Not necssarily physical things even, mostly how well the first couple of conversation go. The vibe I get off them.

For example - my boyfriend and I met online, I didn't even know how he looked like but I definitely was attracted to him.

Had a similar experience with online boyfriend as well. Felt a strong connection from a few conversations that's still present years later and in real life

"The one" or "my one true love" or "soulmate" is malarky, really.

Friend came by to take me to dinner (he owed me one and was leaving for a month), his fiance was with him -she had brought *her* friend she owed dinner to. Not a date, not planned, just 'this is user, this is anonnette, let's all eat'.
Moment I set eyes on her
>That's her
Told my roomie that night I met my wife.
She wrote in her journal
>Just met the man I'll marry
that night.
I guess it can grow, but for us it was first sight

Who hurt you?

Oh, same. We have been together two years and live together now, we have a crazy chemistry in person as well.

The way he types was sexy, I can't explain it. The words he picks, the way we chatted. It was absolutely awesome and perfect, I was so fucking thrilled and excited about us.
Does it make any sense?

Reading stuff like this hurts my heart because I had a girl like that and she just randomly lost all that love. Really sucks man. Better to have never loved than to loved and lost.

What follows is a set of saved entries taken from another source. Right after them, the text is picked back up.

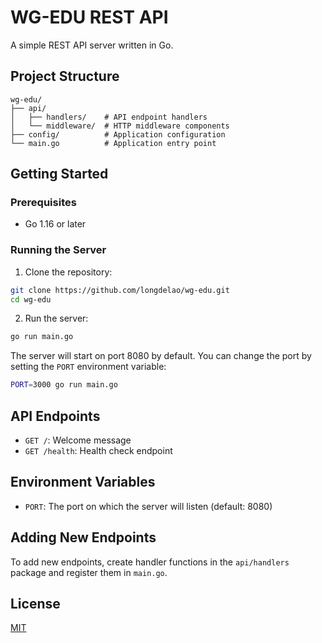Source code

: # WG-EDU REST API

A simple REST API server written in Go. 

## Project Structure

```
wg-edu/
├── api/
│   ├── handlers/    # API endpoint handlers
│   └── middleware/  # HTTP middleware components
├── config/          # Application configuration
└── main.go          # Application entry point
```

## Getting Started

### Prerequisites

- Go 1.16 or later

### Running the Server

1. Clone the repository:

```bash
git clone https://github.com/longdelao/wg-edu.git
cd wg-edu
```

2. Run the server:

```bash
go run main.go
```

The server will start on port 8080 by default. You can change the port by setting the `PORT` environment variable:

```bash
PORT=3000 go run main.go
```

## API Endpoints

- `GET /`: Welcome message
- `GET /health`: Health check endpoint

## Environment Variables

- `PORT`: The port on which the server will listen (default: 8080)

## Adding New Endpoints

To add new endpoints, create handler functions in the `api/handlers` package and register them in `main.go`.

## License

[MIT](LICENSE) 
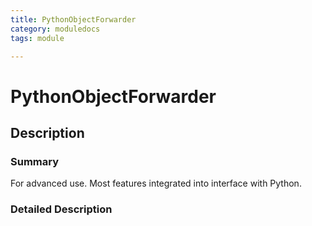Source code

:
 ```yaml
---
title: PythonObjectForwarder
category: moduledocs
tags: module

---
```


# PythonObjectForwarder

## Description

### Summary

For advanced use. Most features integrated into interface with Python. 

### Detailed Description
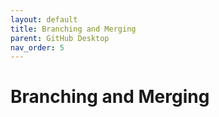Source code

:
 ```yaml
---
layout: default
title: Branching and Merging
parent: GitHub Desktop
nav_order: 5
---
```

# Branching and Merging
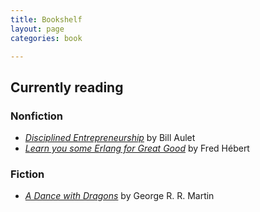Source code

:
 ```yaml
---
title: Bookshelf
layout: page
categories: book

---
```


## Currently reading ##

### Nonfiction ###

* [*Disciplined Entrepreneurship*][1] by Bill Aulet
* [*Learn you some Erlang for Great Good*][2] by Fred Hébert

### Fiction ###

* [*A Dance with Dragons*][3] by George R. R. Martin

[1]: http://disciplinedentrepreneurship.com/
[2]: http://learnyousomeerlang.com/
[3]: http://en.wikipedia.org/wiki/A_Dance_with_Dragons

No one. There are lots of really good people out there. Of those hundreds of millions of men and women some are going to be compatible with you. You will meet some of them. You will be able to love them and vice versa.
The idea that there is "Only One" and if you don't find them you're doomed is silly.
True love?
Sure!
"Only one person in the WHOLE WORLD I could have true love with"?
Nope

Why do girls do that? Just quickly and randomly go from being really in love to not at all? Never heard of men doing the samem

I think men and women love differently.

How so?

I believe that men love with more depth and sacrifice. I believe that women are capable of love, but they don't let it consume them in the same way. They're perfectly okay to just monkey branch or leave when shit doesn't provide benefit for them. I don't think any woman would go into a worse status in life because of "love".

They are broken.

You fix a broken bird, it flies away.

I am a girl and I actually agree with you.
My boyfriend loves me in a way that is ridiculous, absolute, the purest thing I have ever experienced. He wants to protect me, he puts me above everything, he'd do anything to make me smile. He looks at me and treats me like I am the only person who matters in the world, like the world could go to hell but me.
I love him a lot, too, but it's different. I am more... I want to take care of him, to make sure he has everything he needs, to pamper him. My way of loving him is a lot less... extreme than his.

I don't think I love him "less", just feels different.

I don't think that's universally true but it's certainly mpre common for things to be that way

You, like most women, are just ready to run if you think it benefits you to do so.

I honestly don't know where the whole 'men are afraid of commitment' thing comes from because over 90% of the relationships I have seen end were from women just jumping ship because they think they can do better or refuse to stick through a rough patch.

B-but not all women user

That is honestly far from true.

We have been through a lot and I never left his side. I am committed to him and to us. We had one big rough patch (caused by his mental issues) and I stayed by his side without ever having one single doubt, even if he acted like a huge cunt. I supported him financially as well when he needed it.
I love this guy quite a lot, and this relationship is the last one I want to be in.

Yeah you stayed because despite the issues you saw more benefits to staying from them, probably because you could see the long term. If you really felt you would have benefited from leaving you would have

You sound wonderful. I just wonder if someone offered you a better life if you'd take it with someone who you felt like you could be happier with.

So? You didn't think you could do better so you stayed.

You didn't invalidate a damn thing I said.

Not her but I wouldn't do this either, it's entirely against my values and I'd rather be with someone I care about than be rich or whatever. I don't think it's that unusual.

We're just all so jaded.

No, I don't think I could do better. But I realise he is mentally ill to the point it is invalidating and it will mean I need to take care of him for the rest of our lives, which means I will probably never have children unless we manage to get control over his mental issues (which is complicated).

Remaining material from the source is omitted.